(For Part 1 of this series, please click 10 Minute Triage: Assessing Problems Quickly, Part 1).
One of my favorite commercials is from a motor oil company. The scene begins with a man who is sleeping soundly. His slumber ends abruptly when he is physically grabbed by the collar, shoved on a treadmill and forced to run in an all out sprint from a cold start to prove a point about the abuse we give our cars in the morning.
Getting paged at 3 a.m. is like that poor man running on the treadmill–not quite awake in his PJ’s and bunny slippers.
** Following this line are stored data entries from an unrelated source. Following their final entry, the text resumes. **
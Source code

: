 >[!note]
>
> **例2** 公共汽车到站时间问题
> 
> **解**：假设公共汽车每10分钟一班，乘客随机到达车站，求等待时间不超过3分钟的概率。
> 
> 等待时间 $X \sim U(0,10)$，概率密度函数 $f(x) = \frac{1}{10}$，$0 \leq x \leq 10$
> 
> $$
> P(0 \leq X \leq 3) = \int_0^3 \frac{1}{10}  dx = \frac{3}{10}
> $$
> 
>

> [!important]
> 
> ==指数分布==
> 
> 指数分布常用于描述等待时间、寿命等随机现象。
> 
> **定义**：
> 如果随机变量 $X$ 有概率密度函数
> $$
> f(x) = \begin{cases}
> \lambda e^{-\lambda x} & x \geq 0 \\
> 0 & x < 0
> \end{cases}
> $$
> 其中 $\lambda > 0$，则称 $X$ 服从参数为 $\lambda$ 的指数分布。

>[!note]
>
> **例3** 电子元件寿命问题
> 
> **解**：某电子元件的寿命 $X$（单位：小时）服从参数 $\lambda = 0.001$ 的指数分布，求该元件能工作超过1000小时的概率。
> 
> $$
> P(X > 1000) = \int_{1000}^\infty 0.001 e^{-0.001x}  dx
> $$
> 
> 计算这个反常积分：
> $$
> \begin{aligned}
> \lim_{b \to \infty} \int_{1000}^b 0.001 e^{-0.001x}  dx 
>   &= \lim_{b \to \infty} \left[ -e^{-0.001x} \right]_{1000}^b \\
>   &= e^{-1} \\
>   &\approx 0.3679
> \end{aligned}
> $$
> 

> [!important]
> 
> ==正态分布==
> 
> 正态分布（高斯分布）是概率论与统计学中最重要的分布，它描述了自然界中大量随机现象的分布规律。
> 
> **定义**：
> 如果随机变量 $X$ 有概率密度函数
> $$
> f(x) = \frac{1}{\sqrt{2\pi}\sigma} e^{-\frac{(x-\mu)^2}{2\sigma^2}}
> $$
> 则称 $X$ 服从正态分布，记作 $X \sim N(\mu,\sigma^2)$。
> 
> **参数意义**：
That is close to being on call … if you added people running around with their hair on fire, an alarm going off in the background, and bombs going off over your head like you were storming the beaches of Normandy.
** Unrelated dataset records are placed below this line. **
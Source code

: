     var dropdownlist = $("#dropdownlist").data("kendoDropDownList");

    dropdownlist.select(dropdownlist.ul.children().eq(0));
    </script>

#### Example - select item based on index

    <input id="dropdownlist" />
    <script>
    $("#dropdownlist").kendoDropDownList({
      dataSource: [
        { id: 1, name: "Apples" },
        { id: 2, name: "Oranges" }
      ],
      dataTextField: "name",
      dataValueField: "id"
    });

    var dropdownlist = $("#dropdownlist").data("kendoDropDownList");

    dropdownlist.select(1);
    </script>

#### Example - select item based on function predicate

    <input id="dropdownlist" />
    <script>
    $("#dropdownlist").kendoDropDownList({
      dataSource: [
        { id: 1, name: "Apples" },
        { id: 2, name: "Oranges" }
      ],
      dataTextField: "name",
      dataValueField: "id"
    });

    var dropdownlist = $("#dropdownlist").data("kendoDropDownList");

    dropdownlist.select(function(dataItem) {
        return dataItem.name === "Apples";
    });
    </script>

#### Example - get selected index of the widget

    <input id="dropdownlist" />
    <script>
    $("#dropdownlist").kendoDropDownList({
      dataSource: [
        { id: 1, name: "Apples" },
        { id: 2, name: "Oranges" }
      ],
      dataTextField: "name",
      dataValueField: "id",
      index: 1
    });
That is what being on call is like at 3am. You are tired, confused, everything is loud, and you’re still in your bunny slippers.
So how do you quickly solve the problem while only half awake? In the first half of this article, you learned about baselining and have learned what “normal looks like.” So now let’s attack the problem.
Storming the beaches of Normandy.
In my case, every production server has what I call a “Triage Kit,” which is essentially a directory containing SQL and scripts that I can get very quickly.
Here is what I have in it:
- SQL – Top SQL by Execution Time
- SQL – Top SQL by Number of Executions
- SQL – Capture Bufferpool Utilization
- SQL – Capture Locking Information
- KSH – Flush Cache, and capture No Executions /Execution Time in intervals
- Triage.txt –
- db2expln and db2advis commands with common arguments
- db2top and useful arguments
- Various notes on AIX Utilities and Commands
- IBM Support Center Information to open a PMR
- It may not be a file, but there is a directory that is safe to use (i.e. large and not on a busy filesystem) where I can send output and archive off if necessary.
When it is time to troubleshoot, I have three session windows going at one time. The top half of my screen is divided in two. One window is showing a trailing db2diag.log (tail -f -100 db2diag.log) and one window has NMON online with CPU and Disk displayed. The bottom half is one lone window where I am tossing commands from my triage directory.
But the key here is speed. Scripts and SQL are great, but what if you have an OLTP database with over 10,000 connections running SQL rapidly? Can you quickly find the details you need in a snapshot that is so long that the file can’t open in VI properly? What are your alternatives?
GUI is not a four letter word.
I am a firm believer that every DBA must be self-sufficient via command line, but when speed is a factor (remember $237 a minute from the last article) GUI is the way to go. Heck, I can wash, wax, and detail my truck over a four hour period, but if I can donate $20 to a high school band who can attack the truck with an army and crank it out in 30 minutes, that is time and money well spent.
All hail freeware. I love freeware like NMON Analyzer. But for real time DB2 monitoring, there are tools like DB2MON (www.db2mon.com), which as far as I can tell, has been around since the beginning of time (v6.1 at least).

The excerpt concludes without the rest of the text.